Have you been there?

Sometimes we look at Bible characters and we judge them as making the wrong decision based upon what we believe we would have done in the same situation or based upon some assumption we have made regarding their situation that the Bible never really tells us.  I'm thinking particularly about Naomi right now.

Naomi went to Moab with her husband and sons; her sons married Moabite women while they were there.  The three men subsequently died.  Naomi is left alone with two daughters-in-law.  She is broken and sad.

Now we can assume that she was part of the decision making process in going down to Moab; the Bible never tells us that and there is a good chance that in that era she had no say in the matter.  Her husband and sons made the decision; the woman followed.   It is as much a possibility that she knew they shouldn't go but the decision was made.  Yet, here we are, centuries later, telling her she shouldn't have gone.  Let me say that until you have been in her position, you cannot say that she did wrong in going.  It may be that she submitted to the decision as she was supposed to and the end was in God's hands.

Then, her husband and sons die.  Her heart is broken and she's in a strange land with no family.  She urges her daughters-in-law to stay with their people.  We are quick to get after her for that; have we bothered to think that she knows how lonely it is to live in a land full of people that are not your own?  Have we regarded that she is going back to Israel not knowing how she is going to eat or where she is going to sleep?  If she isn't going to be able to take care of herself, how will she care for another?  

We then get after Orpah for going home.  Why?  Perhaps she understands the depths of Naomi's loneliness and knows that the same will be her lot.  

Ruth left her home.  We do not know what kind of home Ruth came from; we do not know how much better her life may have been with Naomi.  Whatever was behind the scenes, we do know that Naomi had something in her that caused Ruth to choose her over her own people.  Can we then, in all honesty, call Naomi's faith into question?  

Naomi gets home and asks that people call her Mara for her life has been very hard.  We say her attitude is wrong and that she should be more joyful.  If you have never been under intense and drawn out heartache, you have no idea how that heartache changes you.
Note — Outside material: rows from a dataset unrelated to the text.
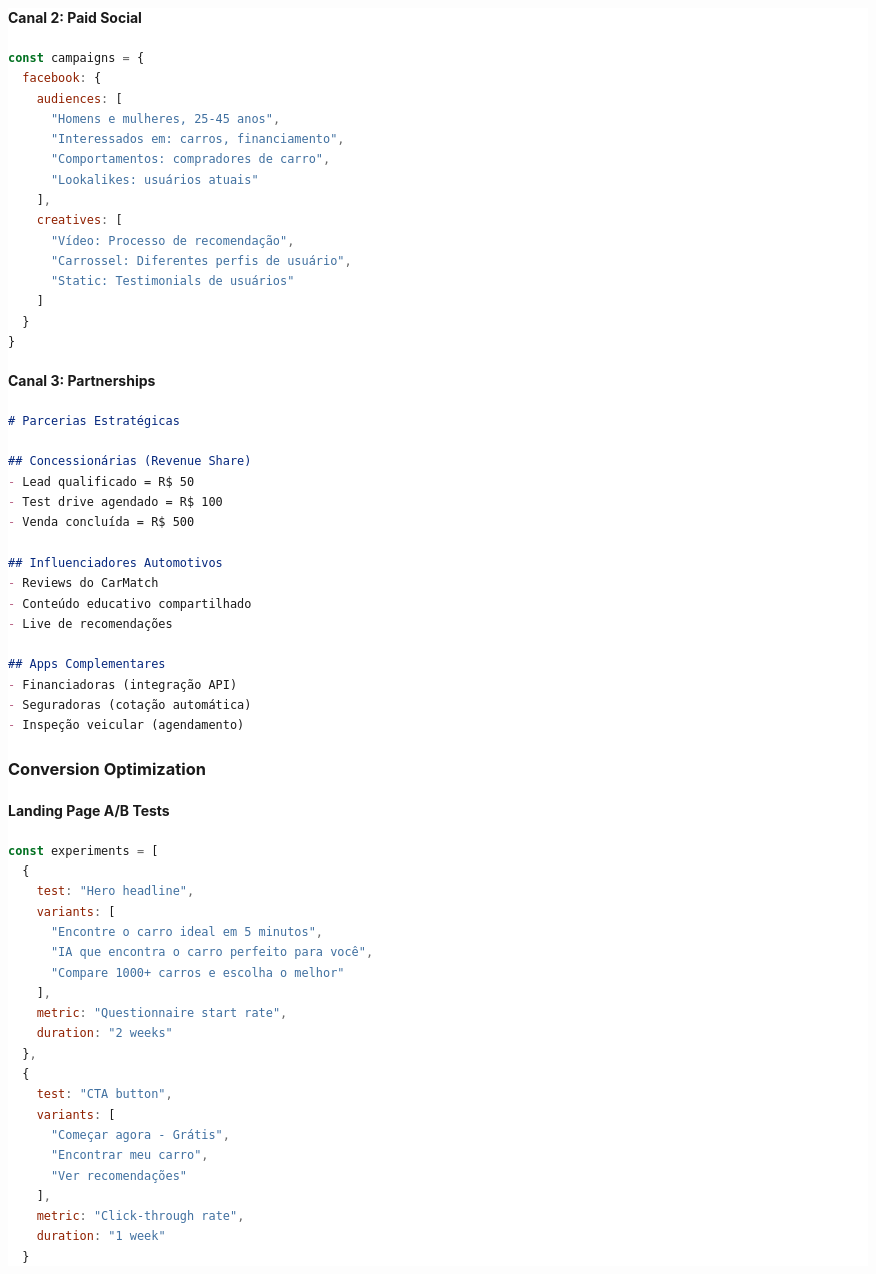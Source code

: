 #### **Canal 2: Paid Social**
```javascript
const campaigns = {
  facebook: {
    audiences: [
      "Homens e mulheres, 25-45 anos",
      "Interessados em: carros, financiamento",
      "Comportamentos: compradores de carro",
      "Lookalikes: usuários atuais"
    ],
    creatives: [
      "Vídeo: Processo de recomendação",
      "Carrossel: Diferentes perfis de usuário", 
      "Static: Testimonials de usuários"
    ]
  }
}
```

#### **Canal 3: Partnerships**
```markdown
# Parcerias Estratégicas

## Concessionárias (Revenue Share)
- Lead qualificado = R$ 50
- Test drive agendado = R$ 100
- Venda concluída = R$ 500

## Influenciadores Automotivos
- Reviews do CarMatch
- Conteúdo educativo compartilhado
- Live de recomendações

## Apps Complementares
- Financiadoras (integração API)
- Seguradoras (cotação automática)
- Inspeção veicular (agendamento)
```

### **Conversion Optimization**

#### **Landing Page A/B Tests**
```javascript
const experiments = [
  {
    test: "Hero headline",
    variants: [
      "Encontre o carro ideal em 5 minutos",
      "IA que encontra o carro perfeito para você", 
      "Compare 1000+ carros e escolha o melhor"
    ],
    metric: "Questionnaire start rate",
    duration: "2 weeks"
  },
  {
    test: "CTA button",
    variants: [
      "Começar agora - Grátis",
      "Encontrar meu carro",
      "Ver recomendações"
    ],
    metric: "Click-through rate",
    duration: "1 week"
  }
```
It sobers you. It makes you more introspective.  The pain is real and it's there.  You don't get over it because it changes your thought processes.  The name change is merely a record of these changes that Naomi will never forget.  

I contend that Naomi was not as unspiritual as we like to make her out to be.  Ruth found enough in her to follow her to a land of people that had been taught to hate her.  Naomi was doing something well.